This is the vaguely surreal and disorientating start to The Arab and The Jew, a powerfully physical piece by two-man theatre company Gecko. The performers, Al Nedjari and Amit Lahav, grew up on opposite sides of the Arab-Israeli divide and, in this show, they explore their experiences, mining the situation in the Middle East for all its numerous complexities and absurdities.

This results in some striking, if unexpected, set-pieces, such as the two men, with ethnically appropriate head-gear in place, performing a frantic music hall skit with toy drums and toy guns, to the strains of You Always Hurt The One You Love. Or a brilliantly choreographed exchange, where the exaggerated hand gestures of an animated conversation, finger pointing and arm waving and so forth, are given a sound-track of explosions and machine gun fire.

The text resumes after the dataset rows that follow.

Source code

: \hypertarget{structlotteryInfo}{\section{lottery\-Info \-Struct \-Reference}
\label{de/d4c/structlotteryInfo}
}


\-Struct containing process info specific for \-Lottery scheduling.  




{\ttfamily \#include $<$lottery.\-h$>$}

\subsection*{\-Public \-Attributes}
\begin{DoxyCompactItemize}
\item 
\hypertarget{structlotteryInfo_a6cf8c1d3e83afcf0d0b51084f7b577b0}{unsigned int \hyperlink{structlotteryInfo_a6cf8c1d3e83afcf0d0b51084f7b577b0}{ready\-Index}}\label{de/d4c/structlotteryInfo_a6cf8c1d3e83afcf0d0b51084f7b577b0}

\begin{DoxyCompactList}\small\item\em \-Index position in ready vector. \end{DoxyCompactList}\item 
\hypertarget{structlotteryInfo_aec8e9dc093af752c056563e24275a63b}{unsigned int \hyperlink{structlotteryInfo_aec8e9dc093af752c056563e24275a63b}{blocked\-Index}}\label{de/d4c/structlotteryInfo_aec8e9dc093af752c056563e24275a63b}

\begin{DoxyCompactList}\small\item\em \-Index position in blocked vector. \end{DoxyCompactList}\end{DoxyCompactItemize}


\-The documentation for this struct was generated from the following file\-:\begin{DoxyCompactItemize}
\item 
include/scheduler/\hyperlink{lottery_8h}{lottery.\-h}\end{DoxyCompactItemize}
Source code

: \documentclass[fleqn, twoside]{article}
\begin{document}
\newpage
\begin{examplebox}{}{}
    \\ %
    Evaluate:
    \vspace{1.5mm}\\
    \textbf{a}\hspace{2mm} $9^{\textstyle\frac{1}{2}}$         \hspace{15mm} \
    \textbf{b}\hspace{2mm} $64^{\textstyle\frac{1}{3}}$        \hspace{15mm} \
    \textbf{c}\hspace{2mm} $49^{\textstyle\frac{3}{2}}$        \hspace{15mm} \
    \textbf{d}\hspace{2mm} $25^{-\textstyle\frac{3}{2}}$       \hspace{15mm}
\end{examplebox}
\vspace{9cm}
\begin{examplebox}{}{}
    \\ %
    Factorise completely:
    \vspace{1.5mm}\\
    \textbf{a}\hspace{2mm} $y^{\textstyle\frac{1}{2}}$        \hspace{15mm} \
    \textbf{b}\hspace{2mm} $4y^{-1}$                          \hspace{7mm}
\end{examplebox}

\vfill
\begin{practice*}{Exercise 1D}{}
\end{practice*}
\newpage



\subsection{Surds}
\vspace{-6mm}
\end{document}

A sense of conflict and confusion underlines every scene.

Lasting for just under an hour, The Arab And The Jew is a rattling collage of such moments, galloping from one scene to the next. At one point the two men strip off their dusty linen suits and engage in a boxing match. At other times they dance frantically across the stage’s sand-covered floor. And they even act out one particularly memorable scene backwards.

Staged as part of the London International Mime Festival, the piece is free of dialogue in the conventional sense, if not of speech entirely. Instead, the performers utter odd words here and there, coupled with much unintelligible murmuring and the occasional, oft-repeated interjection. But, in the main, the physical dominates over the verbal; as the performers dance and tumble and claw at the ground.

The Arab and The Jew focuses on people rather than politics, layering image upon image, to create a picture of a world full of connections and divisions – sand and land, blood and oranges – a place where words have lost meaning, and noise and chaos are the only logical responses. But, though the show is full of visually memorable moments, at times it feels rather bitty and incomplete. A couple of segments also feel heavy-handed, especially a section with baby doll that feels rather out of place – a bit too obvious, a bit too literal – in what is an otherwise gloriously inventive piece.

Still, for sheer theatrical exuberance and energy this is hard to beat and, even without words, it manages to say a great deal.